2/02/2006

Entry Eighty-four: Adam Mahoney, You Just Won!

[The next many entries are the current story I am working on. This is fourteen of who knows how many will be posted. Enjoy it while it lasts...]

Chapter Five

Adam sat in his car, hand on the key, ready to twist it forward and start the ignition, but he hesitated. He knew this was a turning point and he was getting ready to face a huge unknown. Besides the dearth of people wiped out, had the rest of the environment been altered? He was in no hurry find out but he knew delaying was not in his best interest. He started his car and backed it out of the carport. He had been driving the Volvo for years. He bought it used, with low mileage, and had planned on keeping it as long as it would deliver him from point A to B without a lot of maintenance costs. His plan had worked well and the comfortable predictability of the car made him more at ease, like an old sweatshirt or a favorite hat. He drove slowly, not sure why, but cautious seemed to be a better idea than reckless at that point so he heeded the inner voice. He turned left at the end of his street and started toward the closest grocery store, not yet sure if he was ready for a tour of his hometown, post alien invasion. His internal debate was interrupted by a high-pitched “ding,” the distressful signal that he was low on gas. “Oh great. Now what do I do?” He remembered at that moment he had intended to fill up the tank on his way to work the morning he received the note, but such memories were useless and a waste of time. The present had never had less to do with the past and his run to the store had just gotten more complicated.
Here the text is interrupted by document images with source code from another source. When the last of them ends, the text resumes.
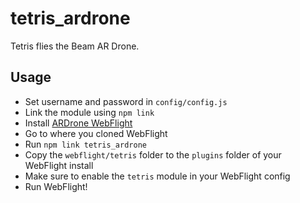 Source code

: # tetris_ardrone
Tetris flies the Beam AR Drone.

## Usage

- Set username and password in `config/config.js`
- Link the module using `npm link`
- Install [ARDrone WebFlight](https://github.com/eschnou/ardrone-webflight)
- Go to where you cloned WebFlight
- Run `npm link tetris_ardrone`
- Copy the `webflight/tetris` folder to the `plugins` folder of your WebFlight install
- Make sure to enable the `tetris` module in your WebFlight config
- Run WebFlight!
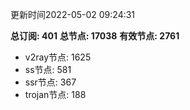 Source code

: 更新时间2022-05-02 09:24:31

**总订阅: 401**
**总节点: 17038**
**有效节点: 2761**
- v2ray节点: 1625
- ss节点: 581
- ssr节点: 367
- trojan节点: 188
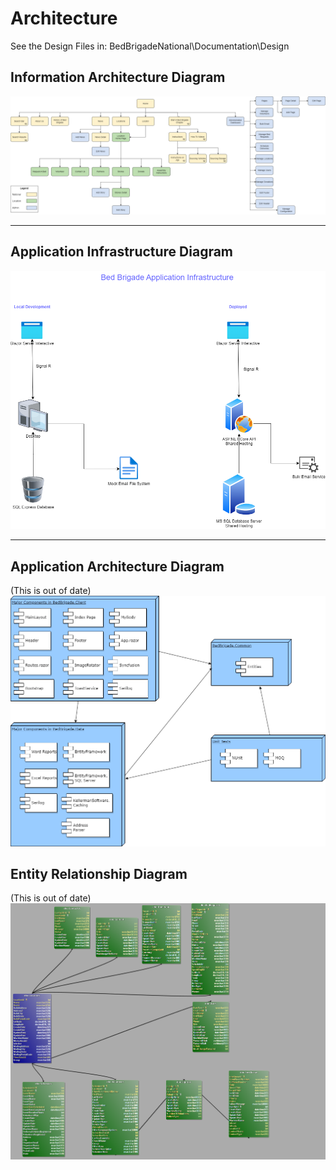 # Architecture

See the Design Files in:
BedBrigadeNational\Documentation\Design

## Information Architecture Diagram

![Information Architecture Diagram](Design/Information%20Architecture%20Diagram.png)

<hr />

## Application Infrastructure Diagram
![Application Infrastructure Diagram](Design/Application%20Infrastructure%20Diagram.png)

<hr />

## Application Architecture Diagram
(This is out of date)
![Application Architecture Diagram](Design/Application%20Architecture%20Diagram.png)

## Entity Relationship Diagram
(This is out of date)
![Entity Relationship Diagram](Design/EntityRelationshipDiagram.png)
He spotted the Olsen’s food mart and gas station ahead on his right so he decided to stop there and see if it was possible to procure some gasoline. Pulling into the parking lot gave him a sick feeling, seeing three cars lined up in front of the store yet knowing the owners no longer existed. Neither did Karl and Olga Olsen, for that matter. He had been buying gas and cigarettes from them for years and they were a critical, albeit taken for granted, part of his day-to-day existence. How strange to be pulling up to their business like nothing was changed. Oh, how that simple act belied the facts.

Adam drove to one of the gas pumps and got out of his car, uncertain how to approach the situation. He pulled the nosseled hose out of the holder and looked over the choices listed on the pump. Everything seemed to be working, helped by the 24-hour status of the store in normal times. He had to make a selection to start the flow of gas but he was unsure of his best option. He had a few dollars in his wallet and initially thought spending the cash would be the fastest and surest way to get started, but then he spotted the button that stated, “credit/outside.” He hesitated, ran that through his mind and quickly realized if he used one of his credit cards to purchase the gasoline, assuming it worked, he could save his cash. Then, common sense crashed through his brain and he started following the credit option to its logical conclusion. Once the computer inside the fuel pump validated his credit card number, it would forward it to the computer used by the credit card company that would log it in a database and at the end of the month print out a bill that would be ready to mail to him for his payment. Except there was no one in that far away city to put the bill in an envelope and there was no one to drop it in a mailbox and there was no one at the Post Office to route his bill and there was certainly no one in his small town in Georgia to deliver the bill to his empty mailbox. At last, Adam Mahoney had discovered a perk of being the last man standing on the face of the earth. He slid his credit card in the slot and waited to see if it would be validated. When the words “Select type and begin fueling” flashed onto the small screen, he smiled and, for the first time in his life, filled his Volvo with high quality premium gasoline.